Gabriel Makin
– October 12, 2025
6 min read

A week ago, I sat down with Moeletsi Mbeki, the forthright analyst and brother of former president Thabo Mbeki, to talk frankly about the future of South Africa.
In an era defined by drift and growing popular frustration, Mbeki offered no comfort to those hoping for an African National Congress (ANC) turnaround. “The ANC model was always about consumption for the African middle class that owns no assets and uses the state for its consumption,” he told me. That economic model, he argued, led to a bloated public sector, declining private investment, and an economy steadily losing ground.
Mbeki’s critique is not just historical. He believes the central flaw of post-1994 governance was to prioritise patronage for a small political elite over policies that could have delivered real growth and inclusion.

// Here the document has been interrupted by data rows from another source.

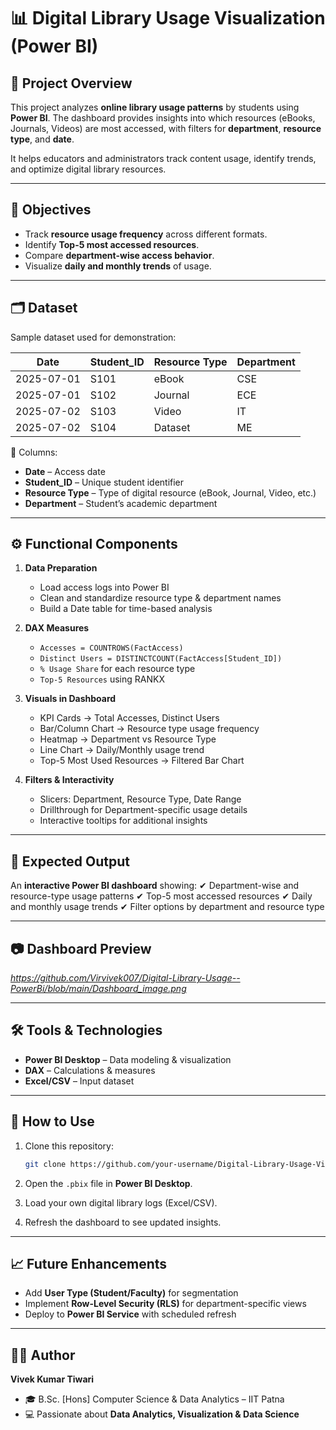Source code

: # 📊 Digital Library Usage Visualization (Power BI)

## 📌 Project Overview

This project analyzes **online library usage patterns** by students using **Power BI**.
The dashboard provides insights into which resources (eBooks, Journals, Videos) are most accessed, with filters for **department**, **resource type**, and **date**.

It helps educators and administrators track content usage, identify trends, and optimize digital library resources.

---

## 🎯 Objectives

* Track **resource usage frequency** across different formats.
* Identify **Top-5 most accessed resources**.
* Compare **department-wise access behavior**.
* Visualize **daily and monthly trends** of usage.

---

## 🗂️ Dataset

Sample dataset used for demonstration:

| Date       | Student\_ID | Resource Type | Department |
| ---------- | ----------- | ------------- | ---------- |
| 2025-07-01 | S101        | eBook         | CSE        |
| 2025-07-01 | S102        | Journal       | ECE        |
| 2025-07-02 | S103        | Video         | IT         |
| 2025-07-02 | S104        | Dataset       | ME         |

📌 Columns:

* **Date** – Access date
* **Student\_ID** – Unique student identifier
* **Resource Type** – Type of digital resource (eBook, Journal, Video, etc.)
* **Department** – Student’s academic department

---

## ⚙️ Functional Components

1. **Data Preparation**

   * Load access logs into Power BI
   * Clean and standardize resource type & department names
   * Build a Date table for time-based analysis

2. **DAX Measures**

   * `Accesses = COUNTROWS(FactAccess)`
   * `Distinct Users = DISTINCTCOUNT(FactAccess[Student_ID])`
   * `% Usage Share` for each resource type
   * `Top-5 Resources` using RANKX

3. **Visuals in Dashboard**

   * KPI Cards → Total Accesses, Distinct Users
   * Bar/Column Chart → Resource type usage frequency
   * Heatmap → Department vs Resource Type
   * Line Chart → Daily/Monthly usage trend
   * Top-5 Most Used Resources → Filtered Bar Chart

4. **Filters & Interactivity**

   * Slicers: Department, Resource Type, Date Range
   * Drillthrough for Department-specific usage details
   * Interactive tooltips for additional insights

---

## 🚀 Expected Output

An **interactive Power BI dashboard** showing:
✔ Department-wise and resource-type usage patterns
✔ Top-5 most accessed resources
✔ Daily and monthly usage trends
✔ Filter options by department and resource type

---

## 📷 Dashboard Preview

*https://github.com/Virvivek007/Digital-Library-Usage--PowerBi/blob/main/Dashboard_image.png*

---

## 🛠️ Tools & Technologies

* **Power BI Desktop** – Data modeling & visualization
* **DAX** – Calculations & measures
* **Excel/CSV** – Input dataset

---

## 📌 How to Use

1. Clone this repository:

   ```bash
   git clone https://github.com/your-username/Digital-Library-Usage-Visualization.git
   ```
2. Open the `.pbix` file in **Power BI Desktop**.
3. Load your own digital library logs (Excel/CSV).
4. Refresh the dashboard to see updated insights.

---

## 📈 Future Enhancements

* Add **User Type (Student/Faculty)** for segmentation
* Implement **Row-Level Security (RLS)** for department-specific views
* Deploy to **Power BI Service** with scheduled refresh

---

## 👨‍💻 Author

**Vivek Kumar Tiwari**

* 🎓 B.Sc. \[Hons] Computer Science & Data Analytics – IIT Patna
* 💻 Passionate about **Data Analytics, Visualization & Data Science**
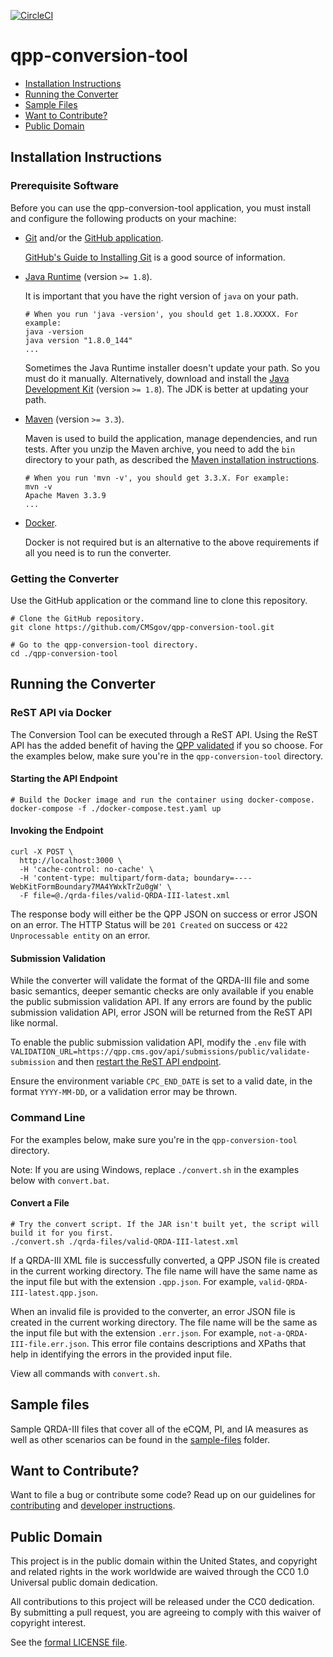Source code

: [![CircleCI](https://circleci.com/gh/CMSgov/qpp-conversion-tool.svg?style=shield&circle-token=138a1805ad2eb5e0a97e740abefd217aea014731)](https://circleci.com/gh/CMSgov/qpp-conversion-tool)

# qpp-conversion-tool

* [Installation Instructions](#installation-instructions)
* [Running the Converter](#running-the-converter)
* [Sample Files](#sample-files)
* [Want to Contribute?](#want-to-contribute)
* [Public Domain](#public-domain)

## Installation Instructions

### Prerequisite Software

Before you can use the qpp-conversion-tool application, you must install and configure the following products on your machine:

* [Git](http://git-scm.com) and/or the [GitHub application](https://desktop.github.com).

  [GitHub's Guide to Installing Git](https://help.github.com/articles/set-up-git) is a good source of information.

* [Java Runtime](https://java.com/download) (version `>= 1.8`).

  It is important that you have the right version of `java` on your path.

  ```shell
  # When you run 'java -version', you should get 1.8.XXXXX. For example:
  java -version
  java version "1.8.0_144"
  ...
  ```

  Sometimes the Java Runtime installer doesn't update your path. So you must do it manually. Alternatively, download and install
  the [Java Development Kit](http://www.oracle.com/technetwork/java/javase/downloads/index.html) (version `>= 1.8`). The JDK is
  better at updating your path.

* [Maven](https://maven.apache.org) (version `>= 3.3`).

  Maven is used to build the application, manage dependencies, and run tests. After you unzip the Maven archive, you need to add
  the `bin` directory to your path, as described the [Maven installation instructions](https://maven.apache.org/install.html).

  ```shell
  # When you run 'mvn -v', you should get 3.3.X. For example:
  mvn -v
  Apache Maven 3.3.9
  ...
  ```
* [Docker](https://www.docker.com).

  Docker is not required but is an alternative to the above requirements if all you need is to run the converter.

### Getting the Converter

Use the GitHub application or the command line to clone this repository.

```shell
# Clone the GitHub repository.
git clone https://github.com/CMSgov/qpp-conversion-tool.git

# Go to the qpp-conversion-tool directory.
cd ./qpp-conversion-tool
```

## Running the Converter

### ReST API via Docker

The Conversion Tool can be executed through a ReST API. Using the ReST API has the added benefit of having the
[QPP validated](#submission-validation) if you so choose. For the examples below, make sure you're in the `qpp-conversion-tool`
directory.

#### Starting the API Endpoint

```shell
# Build the Docker image and run the container using docker-compose.
docker-compose -f ./docker-compose.test.yaml up
```

#### Invoking the Endpoint

```shell
curl -X POST \
  http://localhost:3000 \
  -H 'cache-control: no-cache' \
  -H 'content-type: multipart/form-data; boundary=----WebKitFormBoundary7MA4YWxkTrZu0gW' \
  -F file=@./qrda-files/valid-QRDA-III-latest.xml
```

The response body will either be the QPP JSON on success or error JSON on an error.
The HTTP Status will be `201 Created` on success or `422 Unprocessable entity` on an error.

#### Submission Validation

While the converter will validate the format of the QRDA-III file and some basic semantics, deeper semantic checks are only
available if you enable the public  submission validation API. If any errors are found by the public submission validation API,
error JSON will be returned from the ReST API like normal.

To enable the public submission validation API, modify the `.env` file with
`VALIDATION_URL=https://qpp.cms.gov/api/submissions/public/validate-submission` and then
[restart the ReST API endpoint](#starting-the-api-endpoint).

Ensure the environment variable `CPC_END_DATE` is set to a valid date, in the format `YYYY-MM-DD`, or a validation error may be thrown.

### Command Line

For the examples below, make sure you're in the `qpp-conversion-tool` directory.

Note: If you are using Windows, replace `./convert.sh` in the examples below with `convert.bat`.

#### Convert a File

```shell
# Try the convert script. If the JAR isn't built yet, the script will build it for you first.
./convert.sh ./qrda-files/valid-QRDA-III-latest.xml
```

If a QRDA-III XML file is successfully converted, a QPP JSON file is created in the current working directory.
The file name will have the same name as the input file but with the extension `.qpp.json`.
For example, `valid-QRDA-III-latest.qpp.json`.

When an invalid file is provided to the converter, an error JSON file is created in the current working directory.
The file name will be the same as the input file but with the extension `.err.json`.
For example, `not-a-QRDA-III-file.err.json`.  This error file contains descriptions and XPaths that help in identifying the
errors in the provided input file.

View all commands with `convert.sh`.

## Sample files

Sample QRDA-III files that cover all of the eCQM, PI, and IA measures as well as other scenarios
can be found in the [sample-files](sample-files/README.md) folder.

## Want to Contribute?

Want to file a bug or contribute some code? Read up on our guidelines for [contributing] and
[developer instructions][developer].

[contributing]: /.github/CONTRIBUTING.md
[developer]: /DEVELOPER.md

## Public Domain
This project is in the public domain within the United States, and copyright and related rights in the work worldwide are waived
through the CC0 1.0 Universal public domain dedication.		

All contributions to this project will be released under the CC0 dedication. By submitting a pull request, you are agreeing to
comply with this waiver of copyright interest.		

See the [formal LICENSE file](/LICENSE).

“The real intention was not to uplift the masses but to enrich a small clique; everyone else saw through it. That’s why the ANC’s support is crumbling,” he said. The result, he argued, is a fractured society: “The ANC lost power because it alienated coloured, Indian, white, and poor black voters. They can never get power back.”
Economic reform
We discussed the mounting calls for economic reform, but Mbeki was sceptical that the party, or President Cyril Ramaphosa, could ever deliver it. “The consumption of the African middle class that dominates the state will never be cut by the same people who benefit from it. That’s why there’s only paralysis and stagnation,” said Mbeki.
In his view, this is the root cause of persistent unemployment, underinvestment, and South Africa’s chronic sense of drift. “It’s a state that spends, but doesn’t create,” he said, pointing to a decade of missed opportunities and deepening inequality.
According to Mbeki, South Africa is now: “at the end stage of nationalism,” with the ANC: “on its way out, fighting amongst themselves and fragmenting.” Even new splinter parties, like the uMkhonto weSizwe Party, are merely offshoots of the same patronage machine.
The real question, he told me, is not whether the ANC survives, but what kind of opposition steps up to fill the vacuum. “The Democratic Alliance (DA) is now the second major party,” he said: “but it must avoid the trap of being defined only by what it opposes. If it can grow its support among the majority and show it can govern for all, not just a minority, it could define South Africa’s future”.
Requirements
We talked about what that would require. For the DA or any credible alternative to succeed, Mbeki believes it must build trust among black South Africans, many of whom remain sceptical that the official opposition can break from its past or offer more than technocratic competence.
“You can’t just be against the ANC,” he said. “You have to offer a positive vision that addresses jobs, inequality, and the deep frustration ordinary South Africans feel.” He also warned that without new ideas, any opposition could end up simply reproducing the same patronage politics under a different banner.
Mbeki’s view of the country’s crossroads is unsparing, but not hopeless. He sees in the growing alienation from the ANC, across all communities, a potential for renewal if new leaders are willing to speak honestly about what hasn’t worked, and are prepared to risk bold reforms.
“South Africans have seen through empty slogans. They want leaders who will talk about real problems, jobs, growth, safety, and who have the courage to act,” Mbeki said.
With the ANC paralysed by its own factions and new parties still trading on its legacy, Mbeki’s message was simple: South Africans must look beyond the loyalties of the past. The country cannot afford another decade of drift. “The only way forward,” he told me: “is for South Africans to demand new leadership, greater honesty, and the courage to try what hasn’t yet been tried.”